[Date Prev][Date Next][Thread Prev][Thread Next][Date Index][Thread Index]

Re: [HTCondor-users] Hibernate and Cron interference



Hi Charles,

Re the below, nice sleuthing work!  Complete with packet sniffing! :)

Some thoughts:

In your pool config, did you customize the value of config knob UPDATE_COLLECTOR_WITH_TCP ?  The default value for this knob is "True", which should result in only TCP being used to send updates to the collector.

On your Execution Point, or "EP" (i.e. machines where you run the startd), what does:

    condor_config_val -v UPDATE_COLLECTOR_WITH_TCP

say? If you set the value to False, I'd suggest removing the line in your config where you set it, so that the default value of True is used.
If your UPDATE_COLLECTOR_WITH_TCP setting is True, please let us know, because in that case the below looks like a bug we will need to track down and squash.

Next, on your central manager, it is strange that you felt the need for a cronjob to remove the absent flag.  The story here is HTCondor has the notion of "Offline" ads, and also the notion of "Absent" ads.  Offline ads are for EPs that the startd explicitly shutdown via a hibernate _expression_, while Absent ads are for EPs that simply disappeared for any unexplained reason.  The condor_rooster looks for offline ads, but cannot "see" absent ads.  The (maybe faulty?) original thinking is an EP could be offline, or absent, but not both at the same time. What does condor_config-val say for ABSENT_REQUIREMENTS ?  My guess is you have it set to be "True" or something similar.  I have not confirmed this with testing, but my guess is if you instead set it to be something like  " ABSENT_REQUIREMENTS =  (HibernationLevel?:0) == 0 ", then you could eliminate the need for your script to eliminate the Absent flag for Rooster, because offline ads would no longer be tagged as also being absent.

Hope the above helps,
Todd




On 1/26/2023 9:18 AM, Charles Goyard wrote:
Dear list,

following the december discussion on hibernation and dynamic slots, I
ended up with the following configuration for hibernation:

IdleTimeout = 600
SecondsMachineIdle = 0
HibernateState = "S5"

ShouldHibernate =   (SecondsMachineIdle > $(IdleTimeout))

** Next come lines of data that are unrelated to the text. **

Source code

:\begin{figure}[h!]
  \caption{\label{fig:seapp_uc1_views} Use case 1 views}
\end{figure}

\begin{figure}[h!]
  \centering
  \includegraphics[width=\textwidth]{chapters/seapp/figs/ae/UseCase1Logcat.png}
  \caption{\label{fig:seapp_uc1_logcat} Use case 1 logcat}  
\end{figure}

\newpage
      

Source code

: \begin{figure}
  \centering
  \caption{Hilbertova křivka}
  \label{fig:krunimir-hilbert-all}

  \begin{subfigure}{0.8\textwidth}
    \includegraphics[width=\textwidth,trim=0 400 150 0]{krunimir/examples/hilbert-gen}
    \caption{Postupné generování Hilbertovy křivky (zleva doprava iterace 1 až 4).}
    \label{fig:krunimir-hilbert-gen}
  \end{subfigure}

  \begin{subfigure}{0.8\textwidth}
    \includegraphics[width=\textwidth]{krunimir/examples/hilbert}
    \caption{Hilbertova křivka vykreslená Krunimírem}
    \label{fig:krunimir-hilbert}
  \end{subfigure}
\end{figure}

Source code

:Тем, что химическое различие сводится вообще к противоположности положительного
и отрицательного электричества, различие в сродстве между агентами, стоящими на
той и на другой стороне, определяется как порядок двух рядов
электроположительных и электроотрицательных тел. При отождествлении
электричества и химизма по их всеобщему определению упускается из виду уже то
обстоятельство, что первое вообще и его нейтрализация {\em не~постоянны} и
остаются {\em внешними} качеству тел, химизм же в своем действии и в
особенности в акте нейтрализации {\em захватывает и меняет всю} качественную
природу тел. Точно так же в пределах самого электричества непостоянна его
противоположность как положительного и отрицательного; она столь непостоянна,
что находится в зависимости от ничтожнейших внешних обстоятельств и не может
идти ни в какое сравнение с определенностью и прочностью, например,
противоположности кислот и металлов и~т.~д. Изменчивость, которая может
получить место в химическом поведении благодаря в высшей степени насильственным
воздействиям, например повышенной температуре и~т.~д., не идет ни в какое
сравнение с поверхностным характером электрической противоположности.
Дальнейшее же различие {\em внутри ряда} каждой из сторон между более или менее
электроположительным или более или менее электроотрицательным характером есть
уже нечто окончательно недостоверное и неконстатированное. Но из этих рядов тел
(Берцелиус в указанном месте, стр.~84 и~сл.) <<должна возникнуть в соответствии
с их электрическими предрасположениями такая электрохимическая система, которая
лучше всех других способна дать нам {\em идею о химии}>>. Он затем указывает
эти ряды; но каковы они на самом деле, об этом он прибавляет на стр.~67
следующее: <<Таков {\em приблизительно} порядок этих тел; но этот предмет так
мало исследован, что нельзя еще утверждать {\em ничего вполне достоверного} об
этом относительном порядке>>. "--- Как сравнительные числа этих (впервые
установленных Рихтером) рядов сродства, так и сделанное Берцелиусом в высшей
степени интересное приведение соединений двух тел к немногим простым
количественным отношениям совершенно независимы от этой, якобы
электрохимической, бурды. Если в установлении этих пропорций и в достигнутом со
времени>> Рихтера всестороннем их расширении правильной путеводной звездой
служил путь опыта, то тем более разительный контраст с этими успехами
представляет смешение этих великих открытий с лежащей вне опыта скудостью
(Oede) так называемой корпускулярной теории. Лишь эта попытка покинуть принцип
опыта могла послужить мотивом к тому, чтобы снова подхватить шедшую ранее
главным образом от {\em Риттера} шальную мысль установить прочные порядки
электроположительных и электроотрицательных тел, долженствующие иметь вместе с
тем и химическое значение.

HIBERNATE = ifThenElse ( $(ShouldHibernate), $(HibernateState), "NONE" )
HIBERNATE_CHECK_INTERVAL = 60

use feature:StartdCronContinuous(SecondsMachineIdleUpdater,/usr/local/htcondor/update_secondsmachineidle.sh)
(the update_secondsmachineidle.sh updates SecondsMachineIdle and works well)


On the CM, There is a system cronjob that removes the absent flag for
machine that have HibernationState = "S5", to make them visible to
Rooster. I only want to handle the ones in S5 to avoid waking up
computers that have been manually turned off (eg. maintenance reason) :

This system cronjob looks like this:

hibernate_machines=$(condor_status -absent -constraint "HibernationLevel == 5" -af Name)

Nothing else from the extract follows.